■ Problem statement ■
All lines ahead of the one containing "If you want more" are to be left out; that line and each one after it, through the end of the records below, are to be duplicated exactly.

-- Source data follows --

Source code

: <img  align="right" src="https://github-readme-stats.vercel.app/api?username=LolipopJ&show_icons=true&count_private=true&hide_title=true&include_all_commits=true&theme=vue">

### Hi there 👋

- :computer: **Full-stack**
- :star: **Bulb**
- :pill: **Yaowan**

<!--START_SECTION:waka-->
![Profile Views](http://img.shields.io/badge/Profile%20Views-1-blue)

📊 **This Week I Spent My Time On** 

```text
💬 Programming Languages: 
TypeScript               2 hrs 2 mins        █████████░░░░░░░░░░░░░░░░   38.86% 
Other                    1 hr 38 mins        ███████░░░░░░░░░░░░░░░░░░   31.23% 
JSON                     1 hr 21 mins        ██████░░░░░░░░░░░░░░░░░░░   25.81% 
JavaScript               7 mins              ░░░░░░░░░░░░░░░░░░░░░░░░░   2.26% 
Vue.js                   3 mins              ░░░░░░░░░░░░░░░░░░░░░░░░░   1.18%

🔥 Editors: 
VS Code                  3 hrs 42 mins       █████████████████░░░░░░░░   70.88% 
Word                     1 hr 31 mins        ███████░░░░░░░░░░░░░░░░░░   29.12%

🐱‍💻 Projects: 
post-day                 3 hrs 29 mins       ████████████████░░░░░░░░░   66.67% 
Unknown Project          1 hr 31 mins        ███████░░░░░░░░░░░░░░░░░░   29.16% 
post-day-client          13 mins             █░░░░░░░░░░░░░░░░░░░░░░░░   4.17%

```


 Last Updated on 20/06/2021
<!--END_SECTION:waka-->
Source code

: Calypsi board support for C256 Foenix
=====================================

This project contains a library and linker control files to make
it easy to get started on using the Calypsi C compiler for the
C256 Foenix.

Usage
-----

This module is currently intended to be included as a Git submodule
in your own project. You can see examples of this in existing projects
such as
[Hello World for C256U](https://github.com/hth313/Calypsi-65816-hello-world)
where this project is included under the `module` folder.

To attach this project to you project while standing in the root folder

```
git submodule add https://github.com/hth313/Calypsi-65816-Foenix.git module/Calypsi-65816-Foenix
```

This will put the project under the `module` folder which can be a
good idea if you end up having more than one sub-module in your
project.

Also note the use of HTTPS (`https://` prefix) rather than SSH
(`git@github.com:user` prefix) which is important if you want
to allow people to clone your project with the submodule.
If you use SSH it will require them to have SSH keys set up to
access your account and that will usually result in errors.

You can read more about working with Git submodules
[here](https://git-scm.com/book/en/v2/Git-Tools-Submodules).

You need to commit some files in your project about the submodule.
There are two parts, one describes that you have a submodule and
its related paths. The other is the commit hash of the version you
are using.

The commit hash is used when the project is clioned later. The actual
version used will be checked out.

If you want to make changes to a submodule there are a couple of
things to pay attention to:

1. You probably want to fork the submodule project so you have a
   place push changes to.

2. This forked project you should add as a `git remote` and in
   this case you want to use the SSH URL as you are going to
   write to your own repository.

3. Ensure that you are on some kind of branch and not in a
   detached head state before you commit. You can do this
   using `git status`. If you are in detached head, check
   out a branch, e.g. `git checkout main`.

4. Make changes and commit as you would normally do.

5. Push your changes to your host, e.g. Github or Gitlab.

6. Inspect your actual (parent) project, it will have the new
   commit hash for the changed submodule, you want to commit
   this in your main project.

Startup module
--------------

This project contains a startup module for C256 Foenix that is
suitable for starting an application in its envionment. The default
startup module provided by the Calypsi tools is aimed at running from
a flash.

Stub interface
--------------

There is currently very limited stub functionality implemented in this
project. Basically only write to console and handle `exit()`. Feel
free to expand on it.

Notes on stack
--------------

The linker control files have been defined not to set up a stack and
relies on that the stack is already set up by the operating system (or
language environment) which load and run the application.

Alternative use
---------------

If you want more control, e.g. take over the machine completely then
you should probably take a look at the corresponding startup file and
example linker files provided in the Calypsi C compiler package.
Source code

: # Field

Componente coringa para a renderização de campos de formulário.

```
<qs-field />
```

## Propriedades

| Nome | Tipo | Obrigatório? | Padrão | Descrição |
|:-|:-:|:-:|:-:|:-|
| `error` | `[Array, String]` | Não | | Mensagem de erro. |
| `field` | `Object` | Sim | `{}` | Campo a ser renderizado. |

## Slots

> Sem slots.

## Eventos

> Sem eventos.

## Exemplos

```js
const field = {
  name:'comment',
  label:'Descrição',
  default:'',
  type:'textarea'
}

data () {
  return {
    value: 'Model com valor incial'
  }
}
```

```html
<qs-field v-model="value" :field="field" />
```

-- Source data concluded --

■ Answer to the exercise ■
If you want more control, e.g. take over the machine completely then
you should probably take a look at the corresponding startup file and
example linker files provided in the Calypsi C compiler package.
Source code

: # Field

Componente coringa para a renderização de campos de formulário.

```
<qs-field />
```

## Propriedades

| Nome | Tipo | Obrigatório? | Padrão | Descrição |
|:-|:-:|:-:|:-:|:-|
| `error` | `[Array, String]` | Não | | Mensagem de erro. |
| `field` | `Object` | Sim | `{}` | Campo a ser renderizado. |

## Slots

> Sem slots.

## Eventos

> Sem eventos.

## Exemplos

```js
const field = {
  name:'comment',
  label:'Descrição',
  default:'',
  type:'textarea'
}

data () {
  return {
    value: 'Model com valor incial'
  }
}
```

```html
<qs-field v-model="value" :field="field" />
```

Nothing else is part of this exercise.